I think the Waldorf views on children and art are very, um, pretty. I think using this method strictly you will get a small number of "quality experiences" and some very pretty pictures. If you have a naturally very dreamy and reflective child who follows instructions carefully then maybe you won't get annoyed... Here is the rub.

I believe in children messing about freely with the materials. Sometimes (when I'm in a really good mood and can stifle my inner control freak) they ought to be allowed to mix up all the colours and make brown. Sometimes they should be able to draw on a big stack of paper recycling and just scribble and mess about with colour and scrunch the paper up - even when they are nearly five (and above). Sometimes, in short, we should stop looking for the product! Physical OR spiritual!

I rejected right off the notion of only giving one colour to paint with for three months at a time. This might "immerse them in the colour experience" and it might even teach them to respect their own work and take their time, but even for a tiny this HAS to be frustrating their natural impulse to grow up on their own timetable, to develop in the way of their own choosing.

And then, I told myself that if I'm going to reject something totally with no evidence that it's harmful, I have to at least give it a chance first. So we did wet on wet painting, with one colour a week. This week, with those two colours together.
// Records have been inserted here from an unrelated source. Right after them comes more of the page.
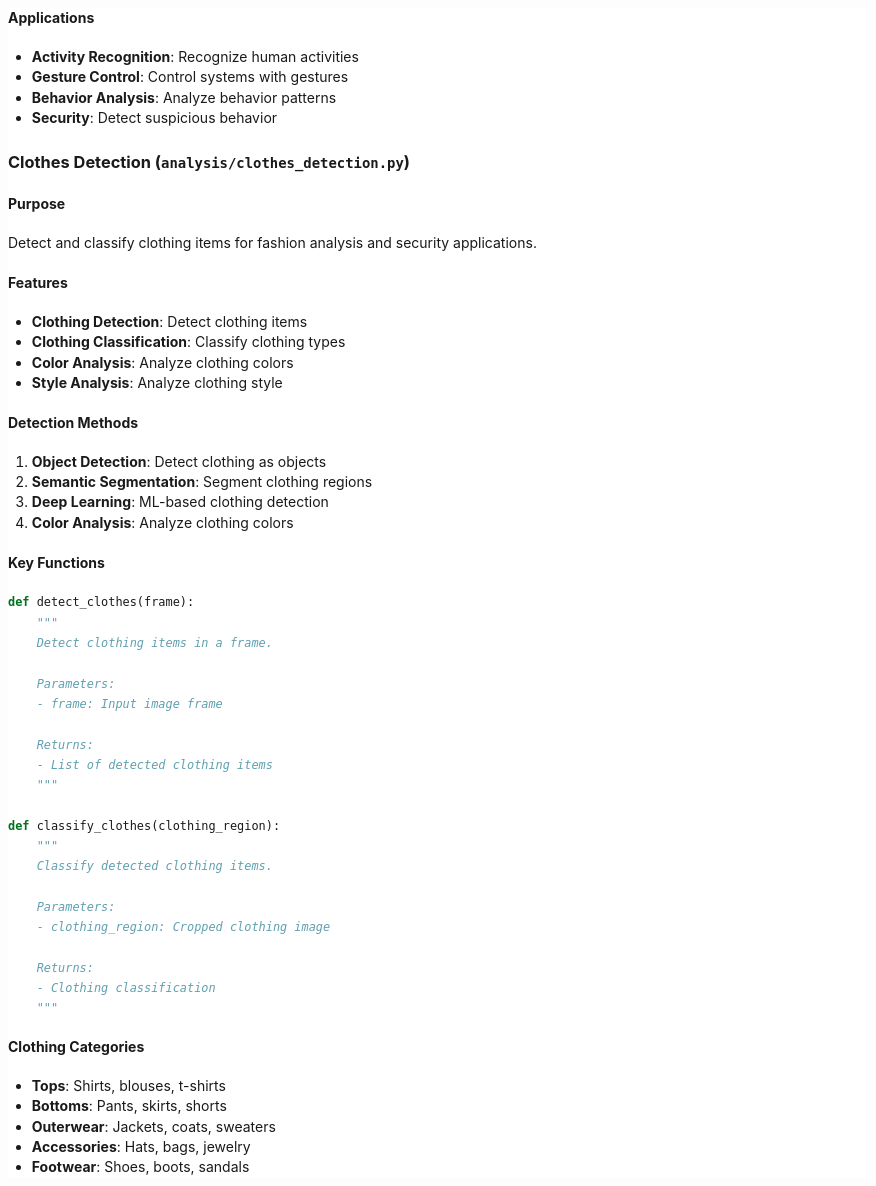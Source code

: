 #### Applications
- **Activity Recognition**: Recognize human activities
- **Gesture Control**: Control systems with gestures
- **Behavior Analysis**: Analyze behavior patterns
- **Security**: Detect suspicious behavior

### Clothes Detection (`analysis/clothes_detection.py`)

#### Purpose
Detect and classify clothing items for fashion analysis and security applications.

#### Features
- **Clothing Detection**: Detect clothing items
- **Clothing Classification**: Classify clothing types
- **Color Analysis**: Analyze clothing colors
- **Style Analysis**: Analyze clothing style

#### Detection Methods
1. **Object Detection**: Detect clothing as objects
2. **Semantic Segmentation**: Segment clothing regions
3. **Deep Learning**: ML-based clothing detection
4. **Color Analysis**: Analyze clothing colors

#### Key Functions
```python
def detect_clothes(frame):
    """
    Detect clothing items in a frame.
    
    Parameters:
    - frame: Input image frame
    
    Returns:
    - List of detected clothing items
    """

def classify_clothes(clothing_region):
    """
    Classify detected clothing items.
    
    Parameters:
    - clothing_region: Cropped clothing image
    
    Returns:
    - Clothing classification
    """
```

#### Clothing Categories
- **Tops**: Shirts, blouses, t-shirts
- **Bottoms**: Pants, skirts, shorts
- **Outerwear**: Jackets, coats, sweaters
- **Accessories**: Hats, bags, jewelry
- **Footwear**: Shoes, boots, sandals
I wasn't going to give it a whole season (lol too impatient myself I guess) but we have really loved it!Alongside screwing up bits of scrap paper, turning out hundreds of crayon drawings of whatever we see fit, using all the crayons at once, playing with felt pens and covering ourselves with stripes and spots, and basically making Steiner turn in his grave I suspect. My newly incarnated children (sorry, sorry, I can't help the occasional sarcasm) develop in ways that ignore every book I've ever read. So as usual this area of this book gets a resounding Yes AND a resounding No.

On the positive side I've been reading a lot about developmental milestones through art, and how children's drawing styles progress through recognisable stages, and the stages she provides are pretty accurate and very interesting to know about. The girls have art folders in which I keep each new step and some examples of what they are interested in doing in between, which is something I picked up from my artistic-creative-teacher mum.I think we'll carry on being sort-of-waldorf-style kind-of-unschooling with child-led parental nosiness and co-operative-but-with-rules-low-coercion discipline. Invent your own label week!

13 June 2009

How my garden grows...

With spinach and broccoli and lettuces...And baskets of muscial instruments and beds of nettles and assorted weeds and wildflowers and children on swings...Tiny irridescent green spiders and big brown voracious slugs and stripey long grasses and lots of mud... Creativity and joy and movement and colour.My first apple in four years, appearing on the lazy apple tree!
Space for climbing and jumping and playing. Space for family and friends and time together.Washing on the line, colours in the sun, a thousand little stories of everyday life...Our own little patch of heaven. Food for the kitchen and the heart.